━━━ Excerpted data

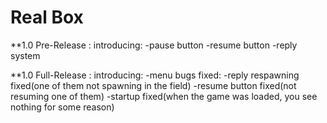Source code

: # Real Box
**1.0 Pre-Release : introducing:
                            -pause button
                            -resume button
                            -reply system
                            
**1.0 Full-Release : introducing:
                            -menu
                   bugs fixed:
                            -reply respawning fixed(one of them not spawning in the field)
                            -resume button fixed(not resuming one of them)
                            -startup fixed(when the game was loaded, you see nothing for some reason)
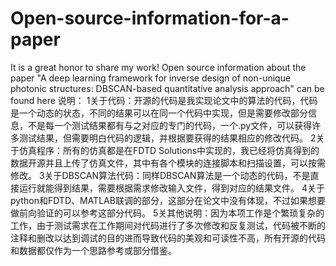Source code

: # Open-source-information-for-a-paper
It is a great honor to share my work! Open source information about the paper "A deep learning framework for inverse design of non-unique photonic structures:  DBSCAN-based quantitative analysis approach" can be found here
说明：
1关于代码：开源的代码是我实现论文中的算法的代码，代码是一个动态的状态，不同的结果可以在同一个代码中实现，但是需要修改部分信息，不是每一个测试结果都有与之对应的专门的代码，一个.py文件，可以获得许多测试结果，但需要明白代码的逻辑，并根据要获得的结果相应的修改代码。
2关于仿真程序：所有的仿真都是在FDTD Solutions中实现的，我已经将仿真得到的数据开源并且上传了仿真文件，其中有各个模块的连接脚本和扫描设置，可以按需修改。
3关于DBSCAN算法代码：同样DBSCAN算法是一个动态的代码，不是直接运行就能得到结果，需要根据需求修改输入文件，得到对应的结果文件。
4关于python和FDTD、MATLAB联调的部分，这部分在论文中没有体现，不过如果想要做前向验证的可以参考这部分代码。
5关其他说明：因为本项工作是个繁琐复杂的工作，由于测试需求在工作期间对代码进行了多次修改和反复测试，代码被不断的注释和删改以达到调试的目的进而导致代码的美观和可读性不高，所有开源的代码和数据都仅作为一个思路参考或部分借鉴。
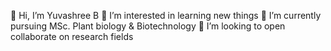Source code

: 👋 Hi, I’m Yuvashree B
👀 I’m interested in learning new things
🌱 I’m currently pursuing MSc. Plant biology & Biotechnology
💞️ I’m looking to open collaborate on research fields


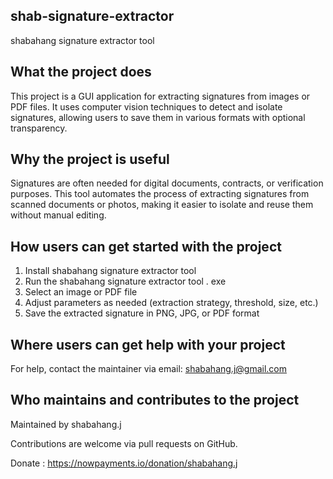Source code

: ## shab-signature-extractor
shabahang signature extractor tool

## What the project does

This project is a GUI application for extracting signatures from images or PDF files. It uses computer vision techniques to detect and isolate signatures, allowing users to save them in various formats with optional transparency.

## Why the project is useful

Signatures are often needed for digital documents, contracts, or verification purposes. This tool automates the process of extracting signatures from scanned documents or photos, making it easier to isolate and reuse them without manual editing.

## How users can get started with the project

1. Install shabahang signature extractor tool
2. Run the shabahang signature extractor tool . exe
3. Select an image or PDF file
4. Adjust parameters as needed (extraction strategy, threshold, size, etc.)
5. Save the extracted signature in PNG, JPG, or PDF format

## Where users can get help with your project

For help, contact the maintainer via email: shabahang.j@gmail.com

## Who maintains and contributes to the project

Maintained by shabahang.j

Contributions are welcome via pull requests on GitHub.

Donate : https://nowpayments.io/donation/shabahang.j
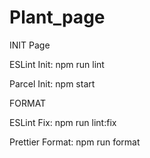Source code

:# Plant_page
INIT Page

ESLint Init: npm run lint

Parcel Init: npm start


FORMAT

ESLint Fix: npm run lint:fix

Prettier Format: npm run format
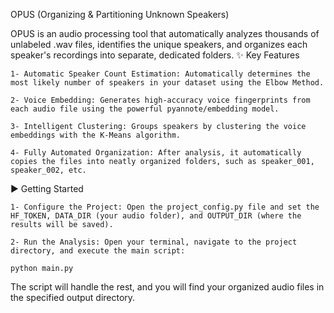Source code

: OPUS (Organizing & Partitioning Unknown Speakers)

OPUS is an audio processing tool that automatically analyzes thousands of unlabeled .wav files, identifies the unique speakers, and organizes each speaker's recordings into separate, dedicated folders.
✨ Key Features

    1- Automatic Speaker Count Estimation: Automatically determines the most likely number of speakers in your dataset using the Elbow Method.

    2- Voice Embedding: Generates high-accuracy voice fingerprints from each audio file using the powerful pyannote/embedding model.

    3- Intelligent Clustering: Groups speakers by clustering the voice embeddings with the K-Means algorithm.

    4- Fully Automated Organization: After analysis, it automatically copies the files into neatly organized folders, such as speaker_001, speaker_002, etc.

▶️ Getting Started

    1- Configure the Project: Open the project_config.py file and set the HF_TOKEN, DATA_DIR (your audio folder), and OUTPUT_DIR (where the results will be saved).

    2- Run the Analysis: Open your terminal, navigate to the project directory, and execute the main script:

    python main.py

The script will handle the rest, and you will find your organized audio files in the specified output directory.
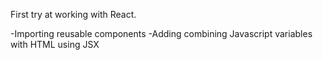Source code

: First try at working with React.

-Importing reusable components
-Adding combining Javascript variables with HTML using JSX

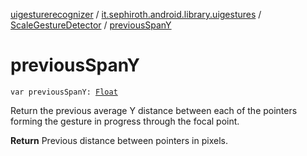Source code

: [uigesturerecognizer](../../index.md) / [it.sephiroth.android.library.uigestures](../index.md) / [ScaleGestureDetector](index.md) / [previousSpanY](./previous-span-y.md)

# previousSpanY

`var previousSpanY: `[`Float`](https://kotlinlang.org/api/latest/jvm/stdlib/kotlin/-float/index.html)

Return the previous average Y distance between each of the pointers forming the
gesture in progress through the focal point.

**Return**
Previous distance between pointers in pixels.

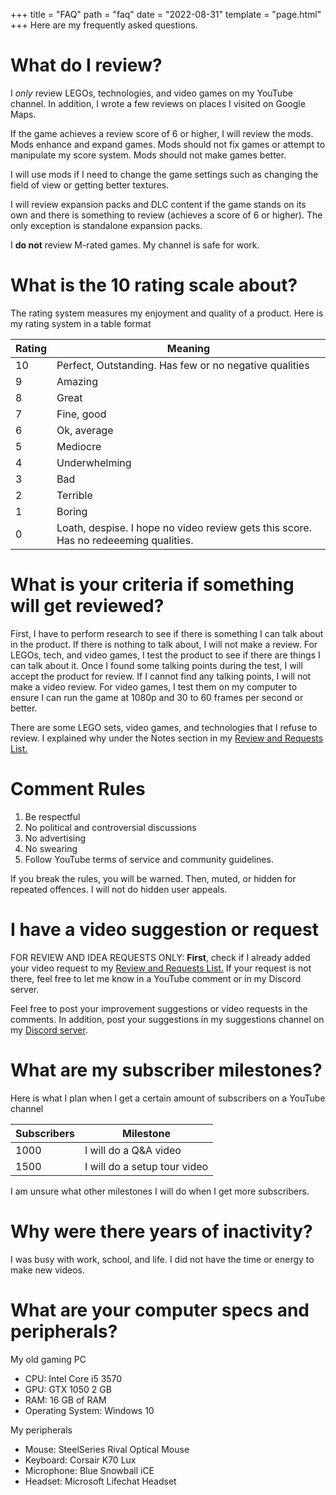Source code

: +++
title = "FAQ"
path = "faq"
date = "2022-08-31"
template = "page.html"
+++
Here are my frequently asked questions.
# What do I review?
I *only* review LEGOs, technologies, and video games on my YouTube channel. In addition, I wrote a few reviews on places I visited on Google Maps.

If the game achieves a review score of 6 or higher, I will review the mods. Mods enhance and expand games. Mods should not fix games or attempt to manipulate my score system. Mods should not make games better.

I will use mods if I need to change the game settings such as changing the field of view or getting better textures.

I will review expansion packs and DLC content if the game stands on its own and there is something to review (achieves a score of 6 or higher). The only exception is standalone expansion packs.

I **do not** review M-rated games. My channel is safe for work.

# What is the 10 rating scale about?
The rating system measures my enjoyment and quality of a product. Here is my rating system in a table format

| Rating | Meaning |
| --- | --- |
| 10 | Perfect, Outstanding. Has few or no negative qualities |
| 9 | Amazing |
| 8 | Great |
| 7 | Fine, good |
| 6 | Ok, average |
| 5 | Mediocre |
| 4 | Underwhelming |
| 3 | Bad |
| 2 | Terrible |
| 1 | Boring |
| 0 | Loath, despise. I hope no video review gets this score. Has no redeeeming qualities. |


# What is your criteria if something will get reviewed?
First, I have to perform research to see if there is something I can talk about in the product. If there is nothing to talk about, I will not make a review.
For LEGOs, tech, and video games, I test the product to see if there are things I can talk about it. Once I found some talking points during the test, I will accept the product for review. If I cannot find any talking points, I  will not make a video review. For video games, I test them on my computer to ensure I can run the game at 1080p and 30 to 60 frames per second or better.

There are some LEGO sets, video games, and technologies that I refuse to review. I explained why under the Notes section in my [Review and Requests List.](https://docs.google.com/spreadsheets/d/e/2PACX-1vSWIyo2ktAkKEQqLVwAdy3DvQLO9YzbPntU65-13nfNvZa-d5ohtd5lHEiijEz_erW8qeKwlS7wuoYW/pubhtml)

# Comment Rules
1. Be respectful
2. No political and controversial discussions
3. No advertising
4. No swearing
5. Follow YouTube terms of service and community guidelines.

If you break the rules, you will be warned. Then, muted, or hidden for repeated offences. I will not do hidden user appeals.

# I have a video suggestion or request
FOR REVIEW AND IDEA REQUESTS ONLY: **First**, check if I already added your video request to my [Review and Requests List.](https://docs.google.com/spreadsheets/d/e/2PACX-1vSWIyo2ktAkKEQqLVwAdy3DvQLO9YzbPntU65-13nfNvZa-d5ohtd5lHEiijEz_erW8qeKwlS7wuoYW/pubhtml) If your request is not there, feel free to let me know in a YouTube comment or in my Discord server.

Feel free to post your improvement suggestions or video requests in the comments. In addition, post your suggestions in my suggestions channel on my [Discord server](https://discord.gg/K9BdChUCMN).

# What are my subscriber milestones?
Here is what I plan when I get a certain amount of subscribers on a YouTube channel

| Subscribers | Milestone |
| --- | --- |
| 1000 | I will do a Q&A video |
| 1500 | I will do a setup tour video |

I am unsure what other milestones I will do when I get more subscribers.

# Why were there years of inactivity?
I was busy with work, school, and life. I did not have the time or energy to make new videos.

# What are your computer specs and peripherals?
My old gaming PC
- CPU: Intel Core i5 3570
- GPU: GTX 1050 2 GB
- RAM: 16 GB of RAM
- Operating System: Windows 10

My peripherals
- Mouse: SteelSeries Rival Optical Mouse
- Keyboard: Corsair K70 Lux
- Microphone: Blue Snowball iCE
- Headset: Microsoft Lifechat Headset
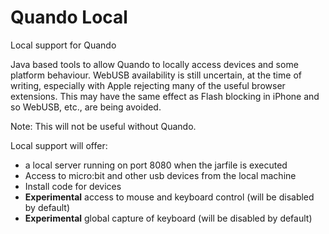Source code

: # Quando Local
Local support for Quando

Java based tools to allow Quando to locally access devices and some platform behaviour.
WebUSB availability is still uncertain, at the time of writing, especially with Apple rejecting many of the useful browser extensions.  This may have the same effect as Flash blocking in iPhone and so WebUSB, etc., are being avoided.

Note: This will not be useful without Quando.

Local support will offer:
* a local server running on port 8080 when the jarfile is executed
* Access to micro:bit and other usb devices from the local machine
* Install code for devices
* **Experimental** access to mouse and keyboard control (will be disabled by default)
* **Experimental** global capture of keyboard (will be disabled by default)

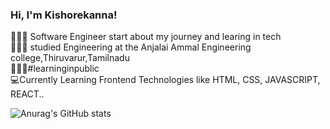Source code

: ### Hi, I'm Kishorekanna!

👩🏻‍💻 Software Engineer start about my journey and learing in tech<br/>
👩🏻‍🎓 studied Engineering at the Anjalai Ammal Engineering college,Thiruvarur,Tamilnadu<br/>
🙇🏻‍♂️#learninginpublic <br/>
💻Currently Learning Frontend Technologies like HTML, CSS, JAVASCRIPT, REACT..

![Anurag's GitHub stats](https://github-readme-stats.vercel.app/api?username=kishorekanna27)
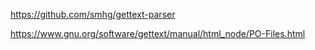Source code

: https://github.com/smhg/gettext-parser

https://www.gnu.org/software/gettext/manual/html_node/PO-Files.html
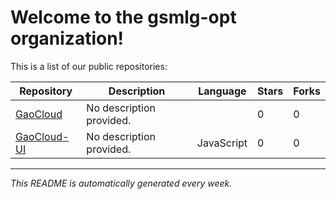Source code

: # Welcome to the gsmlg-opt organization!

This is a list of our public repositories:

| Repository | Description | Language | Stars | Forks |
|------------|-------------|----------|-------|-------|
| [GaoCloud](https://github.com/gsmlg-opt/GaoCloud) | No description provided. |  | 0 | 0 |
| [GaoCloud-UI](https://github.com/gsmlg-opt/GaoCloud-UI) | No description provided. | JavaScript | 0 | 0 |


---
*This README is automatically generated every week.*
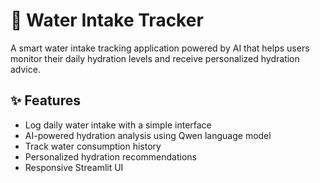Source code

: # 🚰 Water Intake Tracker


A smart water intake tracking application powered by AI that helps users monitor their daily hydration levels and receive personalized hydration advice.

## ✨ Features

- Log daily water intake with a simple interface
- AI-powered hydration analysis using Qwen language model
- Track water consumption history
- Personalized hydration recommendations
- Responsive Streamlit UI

━━━━━━

Work task
Look above for the line with "Signatures are often" and the line with "Donate : https://nowpayments.io/donation/shabahang.j". Write out those two lines and all the lines between them, exactly, and no others.

Result
Signatures are often needed for digital documents, contracts, or verification purposes. This tool automates the process of extracting signatures from scanned documents or photos, making it easier to isolate and reuse them without manual editing.

## How users can get started with the project

1. Install shabahang signature extractor tool
2. Run the shabahang signature extractor tool . exe
3. Select an image or PDF file
4. Adjust parameters as needed (extraction strategy, threshold, size, etc.)
5. Save the extracted signature in PNG, JPG, or PDF format

## Where users can get help with your project

For help, contact the maintainer via email: shabahang.j@gmail.com

## Who maintains and contributes to the project

Maintained by shabahang.j

Contributions are welcome via pull requests on GitHub.

Donate : https://nowpayments.io/donation/shabahang.j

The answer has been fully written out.